França, Itália, Espanha e Países Baixos estão entre as dez nações mais afetadas pelo aumento dos custos. Somados, esses quatro países absorveram US$ 34,5 bilhões em despesas líquidas adicionais.
Entre março, quando Estados Unidos e Israel iniciaram a ofensiva contra o Irã, e agosto, a França pagou US$ 10,3 bilhões líquidos a mais por combustíveis fósseis. A Itália registrou gasto de US$ 10 bilhões, a Espanha US$ 7,9 bilhões e os Países Baixos US$ 6,3 bilhões.
A crise no estreito de Ormuz gerou custos líquidos adicionais também fora da Europa.

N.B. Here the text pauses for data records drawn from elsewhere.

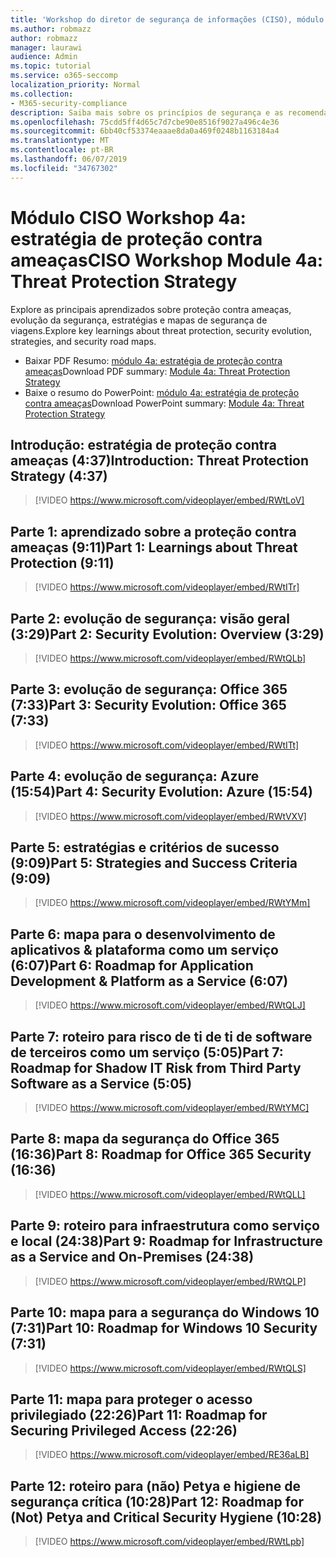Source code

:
 ```yaml
---
title: 'Workshop do diretor de segurança de informações (CISO), módulo 4a: estratégia de proteção contra ameaças'
ms.author: robmazz
author: robmazz
manager: laurawi
audience: Admin
ms.topic: tutorial
ms.service: o365-seccomp
localization_priority: Normal
ms.collection:
- M365-security-compliance
description: Saiba mais sobre os princípios de segurança e as recomendações para modernização de segurança em sua organização.
ms.openlocfilehash: 75cdd5ff4d65c7d7cbe90e8516f9027a496c4e36
ms.sourcegitcommit: 6bb40cf53374eaaae8da0a469f0248b1163184a4
ms.translationtype: MT
ms.contentlocale: pt-BR
ms.lasthandoff: 06/07/2019
ms.locfileid: "34767302"
---
```

# <a name="ciso-workshop-module-4a-threat-protection-strategy"></a><span data-ttu-id="f1733-103">Módulo CISO Workshop 4a: estratégia de proteção contra ameaças</span><span class="sxs-lookup"><span data-stu-id="f1733-103">CISO Workshop Module 4a: Threat Protection Strategy</span></span>

<span data-ttu-id="f1733-104">Explore as principais aprendizados sobre proteção contra ameaças, evolução da segurança, estratégias e mapas de segurança de viagens.</span><span class="sxs-lookup"><span data-stu-id="f1733-104">Explore key learnings about threat protection, security evolution, strategies, and security road maps.</span></span>

- <span data-ttu-id="f1733-105">Baixar PDF Resumo: [módulo 4a: estratégia de proteção contra ameaças](media/ciso-workshop-4a-threat-protection.pdf)</span><span class="sxs-lookup"><span data-stu-id="f1733-105">Download PDF summary: [Module 4a: Threat Protection Strategy](media/ciso-workshop-4a-threat-protection.pdf)</span></span>
- <span data-ttu-id="f1733-106">Baixe o resumo do PowerPoint: [módulo 4a: estratégia de proteção contra ameaças](https://docs.microsoft.com/office365/securitycompliance/media/ciso-workshop-4a-threat-protection.pptx)</span><span class="sxs-lookup"><span data-stu-id="f1733-106">Download PowerPoint summary: [Module 4a: Threat Protection Strategy](https://docs.microsoft.com/office365/securitycompliance/media/ciso-workshop-4a-threat-protection.pptx)</span></span>

## <a name="introduction-threat-protection-strategy-437"></a><span data-ttu-id="f1733-107">Introdução: estratégia de proteção contra ameaças (4:37)</span><span class="sxs-lookup"><span data-stu-id="f1733-107">Introduction: Threat Protection Strategy (4:37)</span></span>

> [!VIDEO https://www.microsoft.com/videoplayer/embed/RWtLoV]

## <a name="part-1-learnings-about-threat-protection-911"></a><span data-ttu-id="f1733-108">Parte 1: aprendizado sobre a proteção contra ameaças (9:11)</span><span class="sxs-lookup"><span data-stu-id="f1733-108">Part 1: Learnings about Threat Protection (9:11)</span></span>

> [!VIDEO https://www.microsoft.com/videoplayer/embed/RWtITr]

## <a name="part-2-security-evolution-overview-329"></a><span data-ttu-id="f1733-109">Parte 2: evolução de segurança: visão geral (3:29)</span><span class="sxs-lookup"><span data-stu-id="f1733-109">Part 2: Security Evolution: Overview (3:29)</span></span>

> [!VIDEO https://www.microsoft.com/videoplayer/embed/RWtQLb]

## <a name="part-3-security-evolution-office-365-733"></a><span data-ttu-id="f1733-110">Parte 3: evolução de segurança: Office 365 (7:33)</span><span class="sxs-lookup"><span data-stu-id="f1733-110">Part 3: Security Evolution: Office 365 (7:33)</span></span>

> [!VIDEO https://www.microsoft.com/videoplayer/embed/RWtITt]

## <a name="part-4-security-evolution-azure-1554"></a><span data-ttu-id="f1733-111">Parte 4: evolução de segurança: Azure (15:54)</span><span class="sxs-lookup"><span data-stu-id="f1733-111">Part 4: Security Evolution: Azure (15:54)</span></span>

> [!VIDEO https://www.microsoft.com/videoplayer/embed/RWtVXV]

## <a name="part-5-strategies-and-success-criteria-909"></a><span data-ttu-id="f1733-112">Parte 5: estratégias e critérios de sucesso (9:09)</span><span class="sxs-lookup"><span data-stu-id="f1733-112">Part 5: Strategies and Success Criteria (9:09)</span></span>

> [!VIDEO https://www.microsoft.com/videoplayer/embed/RWtYMm]

## <a name="part-6-roadmap-for-application-development--platform-as-a-service-607"></a><span data-ttu-id="f1733-113">Parte 6: mapa para o desenvolvimento de aplicativos & plataforma como um serviço (6:07)</span><span class="sxs-lookup"><span data-stu-id="f1733-113">Part 6: Roadmap for Application Development & Platform as a Service (6:07)</span></span>

> [!VIDEO https://www.microsoft.com/videoplayer/embed/RWtQLJ]

## <a name="part-7-roadmap-for-shadow-it-risk-from-third-party-software-as-a-service-505"></a><span data-ttu-id="f1733-114">Parte 7: roteiro para risco de ti de ti de software de terceiros como um serviço (5:05)</span><span class="sxs-lookup"><span data-stu-id="f1733-114">Part 7: Roadmap for Shadow IT Risk from Third Party Software as a Service (5:05)</span></span>

> [!VIDEO https://www.microsoft.com/videoplayer/embed/RWtYMC]

## <a name="part-8-roadmap-for-office-365-security-1636"></a><span data-ttu-id="f1733-115">Parte 8: mapa da segurança do Office 365 (16:36)</span><span class="sxs-lookup"><span data-stu-id="f1733-115">Part 8: Roadmap for Office 365 Security (16:36)</span></span>

> [!VIDEO https://www.microsoft.com/videoplayer/embed/RWtQLL]

## <a name="part-9-roadmap-for-infrastructure-as-a-service-and-on-premises-2438"></a><span data-ttu-id="f1733-116">Parte 9: roteiro para infraestrutura como serviço e local (24:38)</span><span class="sxs-lookup"><span data-stu-id="f1733-116">Part 9: Roadmap for Infrastructure as a Service and On-Premises (24:38)</span></span>

> [!VIDEO https://www.microsoft.com/videoplayer/embed/RWtQLP]

## <a name="part-10-roadmap-for-windows-10-security-731"></a><span data-ttu-id="f1733-117">Parte 10: mapa para a segurança do Windows 10 (7:31)</span><span class="sxs-lookup"><span data-stu-id="f1733-117">Part 10: Roadmap for Windows 10 Security (7:31)</span></span>

> [!VIDEO https://www.microsoft.com/videoplayer/embed/RWtQLS]

## <a name="part-11-roadmap-for-securing-privileged-access-2226"></a><span data-ttu-id="f1733-118">Parte 11: mapa para proteger o acesso privilegiado (22:26)</span><span class="sxs-lookup"><span data-stu-id="f1733-118">Part 11: Roadmap for Securing Privileged Access (22:26)</span></span>

> [!VIDEO https://www.microsoft.com/videoplayer/embed/RE36aLB]

## <a name="part-12-roadmap-for-not-petya-and-critical-security-hygiene-1028"></a><span data-ttu-id="f1733-119">Parte 12: roteiro para (não) Petya e higiene de segurança crítica (10:28)</span><span class="sxs-lookup"><span data-stu-id="f1733-119">Part 12: Roadmap for (Not) Petya and Critical Security Hygiene (10:28)</span></span>

> [!VIDEO https://www.microsoft.com/videoplayer/embed/RWtLpb]
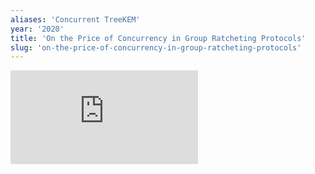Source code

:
 ```yaml
---
aliases: 'Concurrent TreeKEM'
year: '2020'
title: 'On the Price of Concurrency in Group Ratcheting Protocols'
slug: 'on-the-price-of-concurrency-in-group-ratcheting-protocols'
---
```


![](https://static.meri.garden/5da2dae2bc74ca48900a59eada28d5c9.pdf)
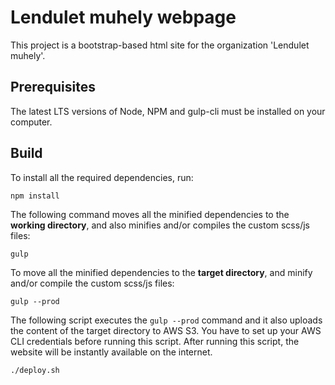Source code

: # Lendulet muhely webpage
This project is a bootstrap-based html site for the organization 'Lendulet muhely'.
## Prerequisites
The latest LTS versions of Node, NPM and gulp-cli must be installed on your computer.
## Build
To install all the required dependencies, run:
```
npm install
```
The following command moves all the minified dependencies to the **working directory**, and also minifies and/or compiles the custom scss/js files:
```
gulp
```
To move all the minified dependencies to the **target directory**, and
minify and/or compile the custom scss/js files:
```
gulp --prod
```
The following script executes the ```gulp --prod``` command and it also uploads the content of the target directory to AWS S3. You have to set up your AWS CLI credentials before running this script. After running this script, the website will be instantly available on the internet.
```
./deploy.sh
```
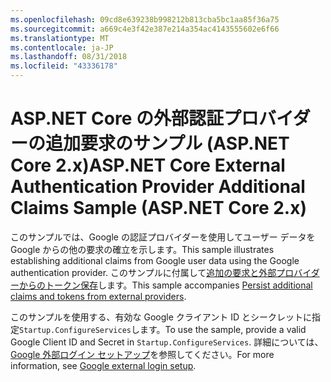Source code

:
```yaml
---
ms.openlocfilehash: 09cd8e639238b998212b813cba5bc1aa85f36a75
ms.sourcegitcommit: a669c4e3f42e387e214a354ac4143555602e6f66
ms.translationtype: MT
ms.contentlocale: ja-JP
ms.lasthandoff: 08/31/2018
ms.locfileid: "43336178"
---
```

# <a name="aspnet-core-external-authentication-provider-additional-claims-sample-aspnet-core-2x"></a><span data-ttu-id="34828-101">ASP.NET Core の外部認証プロバイダーの追加要求のサンプル (ASP.NET Core 2.x)</span><span class="sxs-lookup"><span data-stu-id="34828-101">ASP.NET Core External Authentication Provider Additional Claims Sample (ASP.NET Core 2.x)</span></span>

<span data-ttu-id="34828-102">このサンプルでは、Google の認証プロバイダーを使用してユーザー データを Google からの他の要求の確立を示します。</span><span class="sxs-lookup"><span data-stu-id="34828-102">This sample illustrates establishing additional claims from Google user data using the Google authentication provider.</span></span> <span data-ttu-id="34828-103">このサンプルに付属して[追加の要求と外部プロバイダーからのトークン保存](https://docs.microsoft.com/aspnet/core/security/authentication/social/additional-claims)します。</span><span class="sxs-lookup"><span data-stu-id="34828-103">This sample accompanies [Persist additional claims and tokens from external providers](https://docs.microsoft.com/aspnet/core/security/authentication/social/additional-claims).</span></span>

<span data-ttu-id="34828-104">このサンプルを使用する、有効な Google クライアント ID とシークレットに指定`Startup.ConfigureServices`します。</span><span class="sxs-lookup"><span data-stu-id="34828-104">To use the sample, provide a valid Google Client ID and Secret in `Startup.ConfigureServices`.</span></span> <span data-ttu-id="34828-105">詳細については、[Google 外部ログイン セットアップ](https://docs.microsoft.com/aspnet/core/security/authentication/social/google-logins)を参照してください。</span><span class="sxs-lookup"><span data-stu-id="34828-105">For more information, see [Google external login setup](https://docs.microsoft.com/aspnet/core/security/authentication/social/google-logins).</span></span>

A China teve o maior impacto global, com US$ 31,7 bilhões, seguida pela Índia, com US$ 14,4 bilhões, e pelo Japão, com US$ 10,4 bilhões.
O documento do Crea indica que a infraestrutura sustentável serviu como atenuante para o cenário geopolítico. Países importadores economizaram US$ 36 bilhões em compras de combustíveis fósseis nos primeiros cinco meses da crise devido a investimentos em energia limpa.
Desse montante economizado, US$ 10,6 bilhões são um efeito direto da guerra no Irã, segundo informou o centro de pesquisa.